• _What is being asked_
Repeat exactly, and only, the lines of the entries below from the one with "The construction is" through the one with "connection on \(E\).", both ends included.
++++
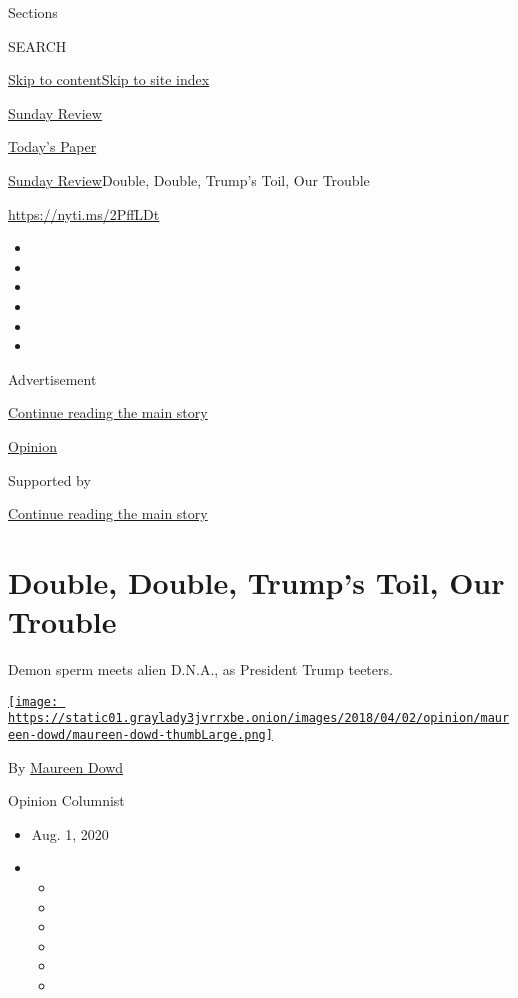 Sections

SEARCH

\protect\hyperlink{site-content}{Skip to
content}\protect\hyperlink{site-index}{Skip to site index}

\href{https://www.nytimes3xbfgragh.onion/section/opinion/sunday}{Sunday
Review}

\href{https://myaccount.nytimes3xbfgragh.onion/auth/login?response_type=cookie\&client_id=vi}{}

\href{https://www.nytimes3xbfgragh.onion/section/todayspaper}{Today's
Paper}

\href{/section/opinion/sunday}{Sunday Review}\textbar{}Double, Double,
Trump's Toil, Our Trouble

\url{https://nyti.ms/2PffLDt}

\begin{itemize}
\item
\item
\item
\item
\item
\item
\end{itemize}

Advertisement

\protect\hyperlink{after-top}{Continue reading the main story}

\href{/section/opinion}{Opinion}

Supported by

\protect\hyperlink{after-sponsor}{Continue reading the main story}

\hypertarget{double-double-trumps-toil-our-trouble}{%
\section{Double, Double, Trump's Toil, Our
Trouble}\label{double-double-trumps-toil-our-trouble}}

Demon sperm meets alien D.N.A., as President Trump teeters.

\href{https://www.nytimes3xbfgragh.onion/by/maureen-dowd}{\texttt{[image: https://static01.graylady3jvrrxbe.onion/images/2018/04/02/opinion/maureen-dowd/maureen-dowd-thumbLarge.png]}}

By \href{https://www.nytimes3xbfgragh.onion/by/maureen-dowd}{Maureen
Dowd}

Opinion Columnist

\begin{itemize}
\item
  Aug. 1, 2020
\item
  \begin{itemize}
  \item
  \item
  \item
  \item
  \item
  \item
  \end{itemize}
\end{itemize}

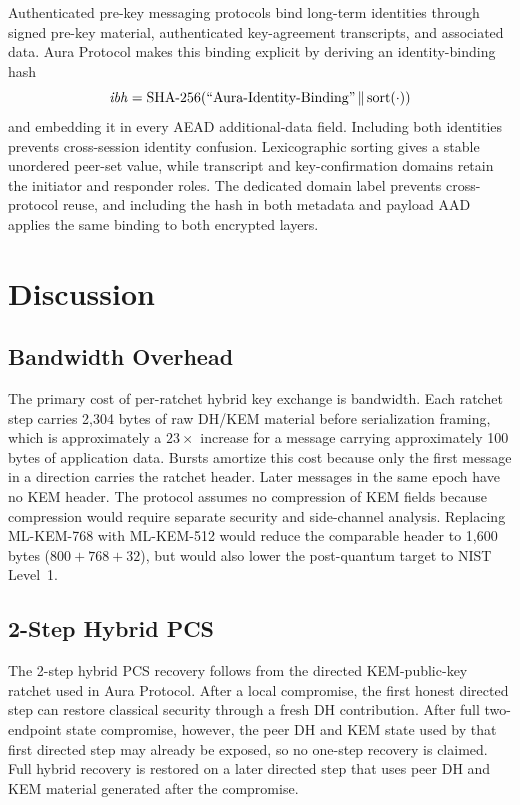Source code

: \documentclass[preprint,12pt]{elsarticle}
\theoremstyle{definition}
\newcommand{\tech}[1]{\textnormal{#1}}
\newcommand{\domain}[1]{\textnormal{``#1''}}
\newcommand{\SHA}{\tech{SHA-256}}
\newcommand{\concat}{\,\|\,}
\begin{document}
Authenticated pre-key messaging protocols bind long-term identities through
signed pre-key material, authenticated key-agreement transcripts, and associated
data. Aura Protocol makes this binding explicit by deriving an identity-binding
hash
\[
  \mathit{ibh} =
    \SHA(\domain{Aura-Identity-Binding}\concat \mathrm{sort}(\cdot))
\]
and embedding it in every AEAD additional-data field. Including both identities
prevents cross-session identity confusion. Lexicographic sorting gives a stable
unordered peer-set value, while transcript and key-confirmation domains retain
the initiator and responder roles. The dedicated domain label prevents
cross-protocol reuse, and including the hash in both metadata and payload AAD
applies the same binding to both encrypted layers.


\section{Discussion}\label{sec:discussion}

\subsection{Bandwidth Overhead}

The primary cost of per-ratchet hybrid key exchange is bandwidth. Each ratchet
step carries 2{,}304 bytes of raw DH/KEM material before serialization framing,
which is approximately a $23\times$ increase
for a message carrying approximately 100 bytes of application data. Bursts
amortize this cost because only the first message in a direction carries the
ratchet header. Later messages in the same epoch have no KEM header. The
protocol assumes no compression of KEM fields because compression would require
separate security and side-channel analysis. Replacing ML-KEM-768 with
ML-KEM-512 would reduce the comparable header to 1{,}600 bytes
($800 + 768 + 32$), but would also lower the post-quantum target to NIST Level~1.

\subsection{2-Step Hybrid PCS}

The 2-step hybrid PCS recovery follows from the directed KEM-public-key ratchet used in Aura Protocol. After a local compromise, the first honest directed step can restore classical security through a fresh DH contribution. After full two-endpoint state compromise, however, the peer DH and KEM state used by that first directed step may already be exposed, so no one-step recovery is claimed. Full hybrid recovery is restored on a later directed step that uses peer DH and KEM material generated after the compromise.
\end{document}
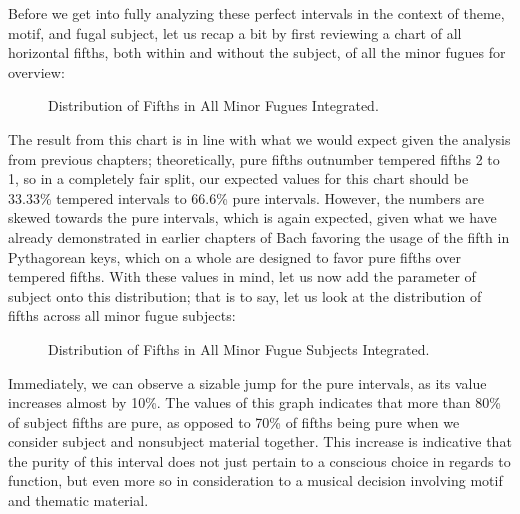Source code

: Before we get into fully analyzing these perfect intervals in the
context of theme, motif, and fugal subject, let us recap a bit by first
reviewing a chart of all horizontal fifths, both within and without the
subject, of all the minor fugues for overview:




\begin{figure}[H]
\vspace{1.5em}
    \centering
    \caption{Distribution of Fifths in All Minor Fugues Integrated. }
\end{figure}    The result from this chart is in line with what we would expect given
the analysis from previous chapters; theoretically, pure fifths
outnumber tempered fifths 2 to 1, so in a completely fair split, our
expected values for this chart should be 33.33\% tempered intervals to
66.6\% pure intervals. However, the numbers are skewed towards the pure
intervals, which is again expected, given what we have already
demonstrated in earlier chapters of Bach favoring the usage of the fifth
in Pythagorean keys, which on a whole are designed to favor pure fifths
over tempered fifths. With these values in mind, let us now add the
parameter of subject onto this distribution; that is to say, let us look
at the distribution of fifths across all minor fugue subjects:




\begin{figure}[H]
\vspace{1.5em}
    \centering
    \caption{Distribution of Fifths in All Minor Fugue Subjects Integrated. }
\end{figure}    Immediately, we can observe a sizable jump for the pure intervals, as
its value increases almost by 10\%. The values of this graph indicates
that more than 80\% of subject fifths are pure, as opposed to 70\% of
fifths being pure when we consider subject and nonsubject material
together. This increase is indicative that the purity of this interval
does not just pertain to a conscious choice in regards to function, but
even more so in consideration to a musical decision involving motif and
thematic material.

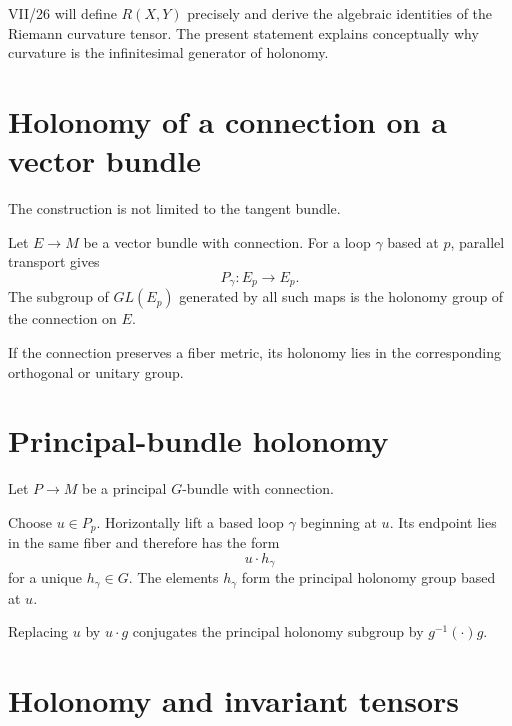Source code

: \begin{remark}
VII/26 will define \(R(X,Y)\) precisely and derive the algebraic identities of the
Riemann curvature tensor.  The present statement explains conceptually why
curvature is the infinitesimal generator of holonomy.
\end{remark}

\section{Holonomy of a connection on a vector bundle}

The construction is not limited to the tangent bundle.

\begin{definition}\label{def:vii25-bundle-holonomy}
Let \(E\to M\) be a vector bundle with connection.  For a loop \(\gamma\) based at
\(p\), parallel transport gives
\[
P_\gamma:E_p\to E_p.
\]
The subgroup of \(GL(E_p)\) generated by all such maps is the holonomy group of the
connection on \(E\).
\end{definition}

If the connection preserves a fiber metric, its holonomy lies in the corresponding
orthogonal or unitary group.

\section{Principal-bundle holonomy}

Let \(P\to M\) be a principal \(G\)-bundle with connection.

\begin{definition}\label{def:vii25-principal}
Choose \(u\in P_p\).  Horizontally lift a based loop \(\gamma\) beginning at \(u\).
Its endpoint lies in the same fiber and therefore has the form
\[
u\cdot h_\gamma
\]
for a unique \(h_\gamma\in G\).  The elements \(h_\gamma\) form the principal
holonomy group based at \(u\).
\end{definition}

\begin{proposition}\label{prop:vii25-fiber-conjugacy}
Replacing \(u\) by \(u\cdot g\) conjugates the principal holonomy subgroup by
\(g^{-1}(\cdot)g\).
\end{proposition}

\section{Holonomy and invariant tensors}

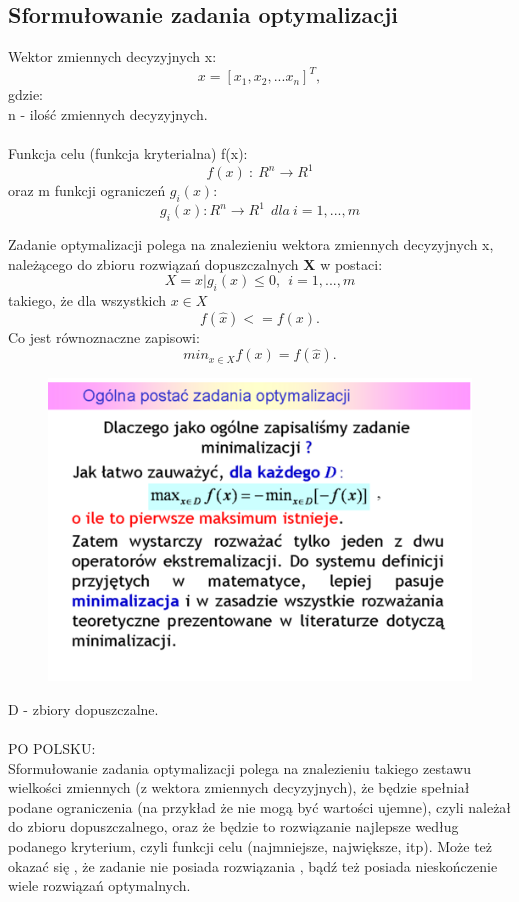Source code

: \documentclass[a4paper,twoside]{report}
\begin{document}
\subsection{Sformułowanie zadania optymalizacji}


Wektor zmiennych decyzyjnych x:
\[x=[x_1, x_2,...x_n]^T,\]
gdzie:\\
n - ilość zmiennych decyzyjnych.
\\\\
Funkcja celu (funkcja kryterialna) f(x):  
\[f(x)~:~R^n \longrightarrow R^1\]
oraz m funkcji ograniczeń $g_i(x)$:
\[g_i(x): R^n \longrightarrow R^1~~dla~i=1,...,m\]

Zadanie optymalizacji polega na znalezieniu wektora zmiennych decyzyjnych 
x, należącego do zbioru rozwiązań dopuszczalnych \textbf{X} w postaci:
\[X = {x|g_i(x) \le 0,~~i=1,...,m}\]
takiego, że dla wszystkich $x \in X$
\[f(\hat{x})<= f(x).\]
Co jest równoznaczne zapisowi:
\[min_{x \in X} f(x) = f(\hat{x}).\]


\begin{figure}[H]
	\includegraphics[scale=1.2
	]{obrazy/optymalizacja/opt1.png}
\end{figure}
D - zbiory dopuszczalne.\\
\\


PO POLSKU: \\

Sformułowanie zadania optymalizacji polega na znalezieniu takiego zestawu wielkości zmiennych (z wektora zmiennych decyzyjnych), że będzie spełniał podane ograniczenia (na przykład że nie mogą być wartości ujemne), czyli należał do zbioru dopuszczalnego, oraz że będzie to rozwiązanie najlepsze według podanego kryterium, czyli funkcji celu (najmniejsze, największe, itp). Może też okazać się , że zadanie nie posiada rozwiązania , bądź też posiada nieskończenie wiele rozwiązań optymalnych. \\
\end{document}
++++
• _Expected answer_
The construction is not limited to the tangent bundle.

\begin{definition}\label{def:vii25-bundle-holonomy}
Let \(E\to M\) be a vector bundle with connection.  For a loop \(\gamma\) based at
\(p\), parallel transport gives
\[
P_\gamma:E_p\to E_p.
\]
The subgroup of \(GL(E_p)\) generated by all such maps is the holonomy group of the
connection on \(E\).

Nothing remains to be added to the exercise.